Die Erzählung »Der Platz« von Annie Ernaux erscheint in einer Neuübersetzung

Das ausgeschlagene Erbe

Vor 35 Jahren erschien »Der Platz« von Annie Ernaux im französischen Original. Die Erzählung schildert die Lebensgeschichte von Ernaux’ Vater und ergründet die Kluft zwischen kleinbürgerlichem und intellektuellem Milieu. Bei Suhrkamp erscheint die Erzählung in einer deutschen Neuübersetzung.
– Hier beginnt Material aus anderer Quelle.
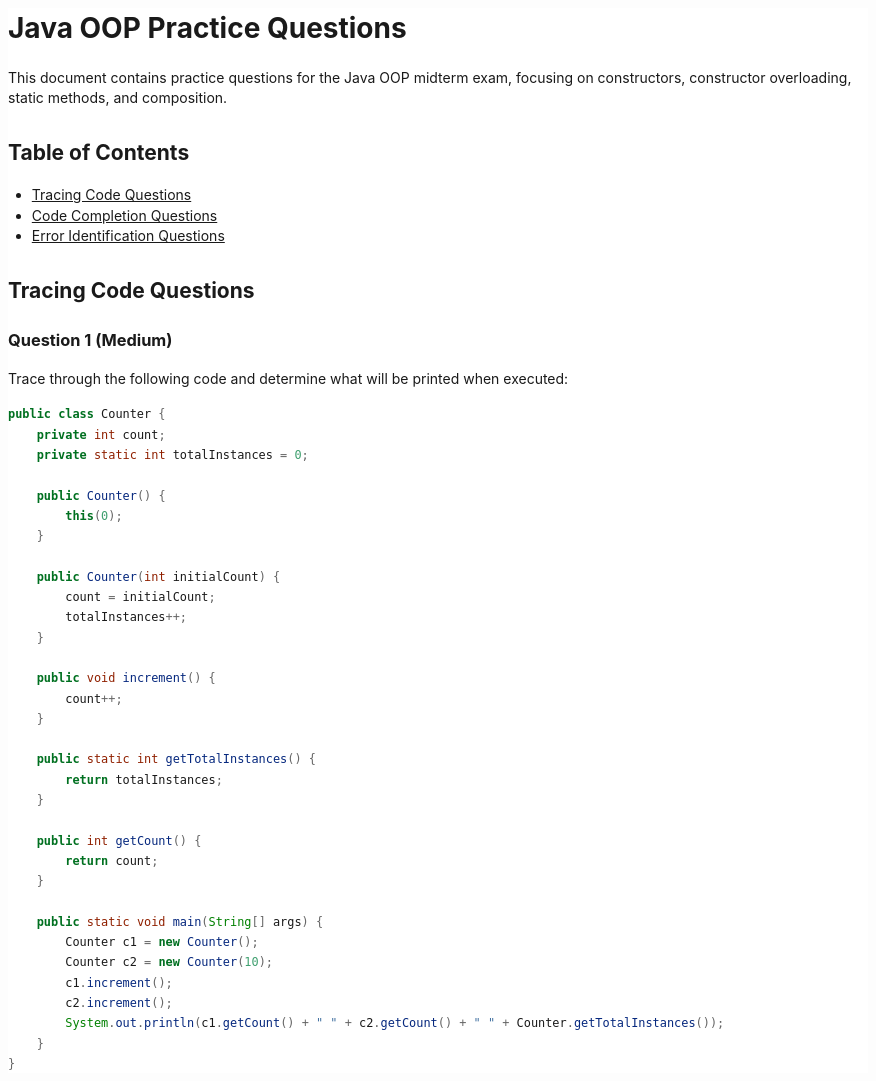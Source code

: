 # Java OOP Practice Questions

This document contains practice questions for the Java OOP midterm exam, focusing on constructors, constructor overloading, static methods, and composition.

## Table of Contents
- [Tracing Code Questions](#tracing-code-questions)
- [Code Completion Questions](#code-completion-questions)
- [Error Identification Questions](#error-identification-questions)

## Tracing Code Questions

### Question 1 (Medium)

Trace through the following code and determine what will be printed when executed:

```java
public class Counter {
    private int count;
    private static int totalInstances = 0;
    
    public Counter() {
        this(0);
    }
    
    public Counter(int initialCount) {
        count = initialCount;
        totalInstances++;
    }
    
    public void increment() {
        count++;
    }
    
    public static int getTotalInstances() {
        return totalInstances;
    }
    
    public int getCount() {
        return count;
    }
    
    public static void main(String[] args) {
        Counter c1 = new Counter();
        Counter c2 = new Counter(10);
        c1.increment();
        c2.increment();
        System.out.println(c1.getCount() + " " + c2.getCount() + " " + Counter.getTotalInstances());
    }
}
```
In der Erzählung »Der Platz« schreibt Annie Ernaux, sie wolle »das Erbe ans Licht holen, das ich an der Schwelle zur gebildeten, bürgerlichen Welt zurücklassen musste«. Sie erinnert sich an ihre Familie, ihre Kindheit, Jugend und die Zeit des Erwachsenwerdens, bis sie selbst verheiratet ist und ein Kind hat. Es ist vor allem ihr Vater, der versucht, seinem so­zialen Schicksal als Bauer und Fabrikarbeiter zu entkommen.

Nicht politisch, sondern individuell, durch den Aufstieg ins Kleinbürgertum – als Ladenbesitzer in der Provinz. Gewerkschaftsmitglied war er nie. Politik interessiert ihn nicht. Eigentlich sind ihm die Rechten nicht besonders sympathisch, er fürchtet allerdings, die Linken könnten ihm das Geschäft wegnehmen, das er sich mühsam aufgebaut hat. Sein erklärter Wille ist es, dass seine Tochter fleißig lernt, damit sie es einmal besser hat. Ihre Bildung aber, der Besuch der höheren Schule, das Studium und schließlich der Lehrer­beruf, entfremden ihm die Tochter zugleich. Der Preis für den gesellschaftlichen Aufstieg ist der erzwungene Verrat an der Herkunft. Das sind zunächst nur kleine Gesten, wie das Ablegen des Dialekts der Normandie, der im Ruf steht, nur von Bauern gesprochen zu werden. Oder die Unmöglichkeit, mit den Eltern über Dinge zu sprechen, die nicht auf gemeinsamen Erfahrungen beruhen, Dinge aus dem Studium zum Beispiel.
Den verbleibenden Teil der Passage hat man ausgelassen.